In 1885 an advertisement for retreats was placed. ‘Convent for the Assumption Sidmouth. The nuns receive a few delicate children for education and ladies for private retreats at any time throughout the year’ In 1897 the convent was recommended as a Catholic holiday resort and there were many visitors as well as the borders. ‘The nuns devote themselves to teaching, and are always most ready and willing to instruct the children of visitors in their cathecism’.

One notable boarder was Pauline Hingeston (1840-1906), a major benefactoress of the convent. Miss Hingeston moved to Sidmouth from Brighton following the death of her mother. There is a memorial plaque in the chapel and she is buried in the convent graveyard.

The Assumption Orphanage and school

The Assumption Orphanage for girls and a school was established at the convent in 1898. £1000 was raised and a two storey building was attached to the convent. The ground floor was a refectory and parochial voluntary school and upstairs a dormitory and further classroom. It was reported at the laying of the foundation stone that children would be educated in practical and technical subjects rather than theoretical and scientific and ‘they were not taught subjects that would not be of use to them in life to be a good servant’. According to the census’ there were 15 orphans resident in 1901 and 13 orphans in 1911. Girls in the orphanage, who came from anywhere in the country, were sponsored or maintained through funds raised. The orphanage was discontinued in 1914 and subsequently a fee paying boarding school was established.
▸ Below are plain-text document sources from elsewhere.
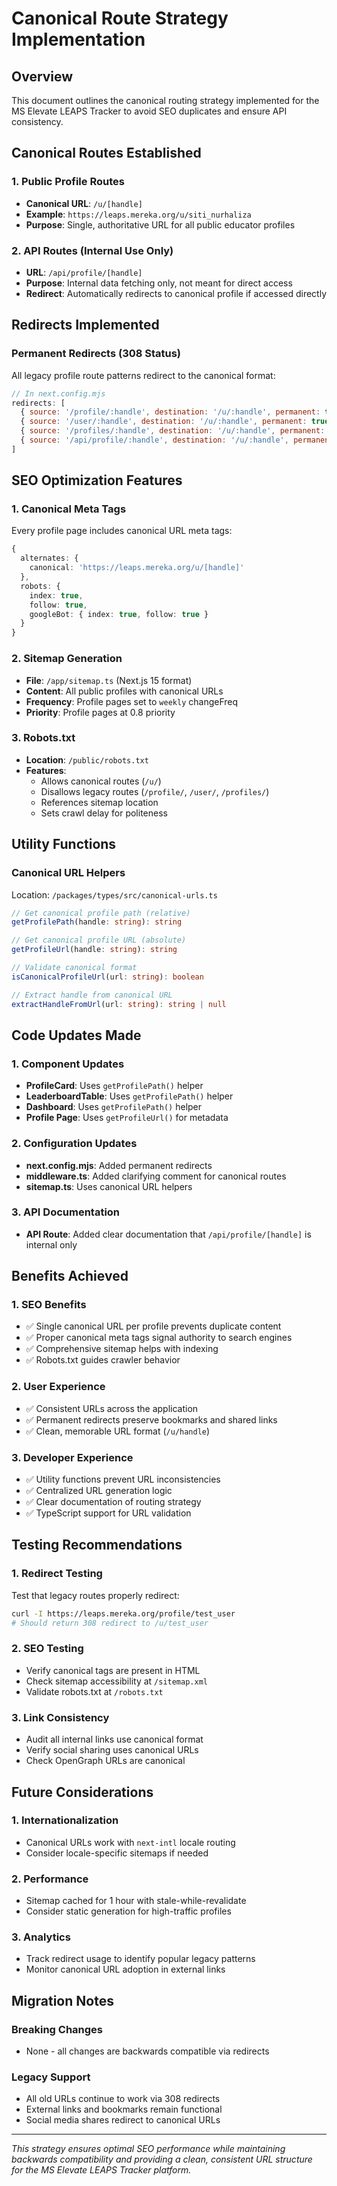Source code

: # Canonical Route Strategy Implementation

## Overview
This document outlines the canonical routing strategy implemented for the MS Elevate LEAPS Tracker to avoid SEO duplicates and ensure API consistency.

## Canonical Routes Established

### 1. Public Profile Routes
- **Canonical URL**: `/u/[handle]` 
- **Example**: `https://leaps.mereka.org/u/siti_nurhaliza`
- **Purpose**: Single, authoritative URL for all public educator profiles

### 2. API Routes (Internal Use Only)
- **URL**: `/api/profile/[handle]`
- **Purpose**: Internal data fetching only, not meant for direct access
- **Redirect**: Automatically redirects to canonical profile if accessed directly

## Redirects Implemented

### Permanent Redirects (308 Status)
All legacy profile route patterns redirect to the canonical format:

```javascript
// In next.config.mjs
redirects: [
  { source: '/profile/:handle', destination: '/u/:handle', permanent: true },
  { source: '/user/:handle', destination: '/u/:handle', permanent: true },
  { source: '/profiles/:handle', destination: '/u/:handle', permanent: true },
  { source: '/api/profile/:handle', destination: '/u/:handle', permanent: true }
]
```

## SEO Optimization Features

### 1. Canonical Meta Tags
Every profile page includes canonical URL meta tags:
```typescript
{
  alternates: {
    canonical: 'https://leaps.mereka.org/u/[handle]'
  },
  robots: {
    index: true,
    follow: true,
    googleBot: { index: true, follow: true }
  }
}
```

### 2. Sitemap Generation
- **File**: `/app/sitemap.ts` (Next.js 15 format)
- **Content**: All public profiles with canonical URLs
- **Frequency**: Profile pages set to `weekly` changeFreq
- **Priority**: Profile pages at 0.8 priority

### 3. Robots.txt
- **Location**: `/public/robots.txt`
- **Features**:
  - Allows canonical routes (`/u/`)
  - Disallows legacy routes (`/profile/`, `/user/`, `/profiles/`)
  - References sitemap location
  - Sets crawl delay for politeness

## Utility Functions

### Canonical URL Helpers
Location: `/packages/types/src/canonical-urls.ts`

```typescript
// Get canonical profile path (relative)
getProfilePath(handle: string): string

// Get canonical profile URL (absolute) 
getProfileUrl(handle: string): string

// Validate canonical format
isCanonicalProfileUrl(url: string): boolean

// Extract handle from canonical URL
extractHandleFromUrl(url: string): string | null
```

## Code Updates Made

### 1. Component Updates
- **ProfileCard**: Uses `getProfilePath()` helper
- **LeaderboardTable**: Uses `getProfilePath()` helper  
- **Dashboard**: Uses `getProfilePath()` helper
- **Profile Page**: Uses `getProfileUrl()` for metadata

### 2. Configuration Updates
- **next.config.mjs**: Added permanent redirects
- **middleware.ts**: Added clarifying comment for canonical routes
- **sitemap.ts**: Uses canonical URL helpers

### 3. API Documentation
- **API Route**: Added clear documentation that `/api/profile/[handle]` is internal only

## Benefits Achieved

### 1. SEO Benefits
- ✅ Single canonical URL per profile prevents duplicate content
- ✅ Proper canonical meta tags signal authority to search engines
- ✅ Comprehensive sitemap helps with indexing
- ✅ Robots.txt guides crawler behavior

### 2. User Experience
- ✅ Consistent URLs across the application
- ✅ Permanent redirects preserve bookmarks and shared links
- ✅ Clean, memorable URL format (`/u/handle`)

### 3. Developer Experience  
- ✅ Utility functions prevent URL inconsistencies
- ✅ Centralized URL generation logic
- ✅ Clear documentation of routing strategy
- ✅ TypeScript support for URL validation

## Testing Recommendations

### 1. Redirect Testing
Test that legacy routes properly redirect:
```bash
curl -I https://leaps.mereka.org/profile/test_user
# Should return 308 redirect to /u/test_user
```

### 2. SEO Testing
- Verify canonical tags are present in HTML
- Check sitemap accessibility at `/sitemap.xml`
- Validate robots.txt at `/robots.txt`

### 3. Link Consistency
- Audit all internal links use canonical format
- Verify social sharing uses canonical URLs
- Check OpenGraph URLs are canonical

## Future Considerations

### 1. Internationalization
- Canonical URLs work with `next-intl` locale routing
- Consider locale-specific sitemaps if needed

### 2. Performance
- Sitemap cached for 1 hour with stale-while-revalidate
- Consider static generation for high-traffic profiles

### 3. Analytics
- Track redirect usage to identify popular legacy patterns
- Monitor canonical URL adoption in external links

## Migration Notes

### Breaking Changes
- None - all changes are backwards compatible via redirects

### Legacy Support  
- All old URLs continue to work via 308 redirects
- External links and bookmarks remain functional
- Social media shares redirect to canonical URLs

---

*This strategy ensures optimal SEO performance while maintaining backwards compatibility and providing a clean, consistent URL structure for the MS Elevate LEAPS Tracker platform.*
===A school is established (1914–1976)===

One of the founding motivations for the congregation was the "regeneration of society through the education of girls and women" therefore, when three Belgium girls sheltering from the devastation of the Great War were not able to return home (and were subsequently joined by other girls from Belgium), the sisters decided to begin teaching at the site. The first lessons were held on 13 September 1914. The convent's Mother Superior from 1911 to 1928, Ellen Lansdell (9 April 1861 – 18 June 1949), a nun who was also known as Mother Lelia, is credited with starting to teach at the site (along with two other sisters), effectively founding the school. In 1921 there were 55 girls boarding at the school.

===House system===

There were two houses that the students gained admission to once they had achieved high academic and sporting prowess and demonstrated good conduct; these were St. Paul's (green) and St. Peter's (red).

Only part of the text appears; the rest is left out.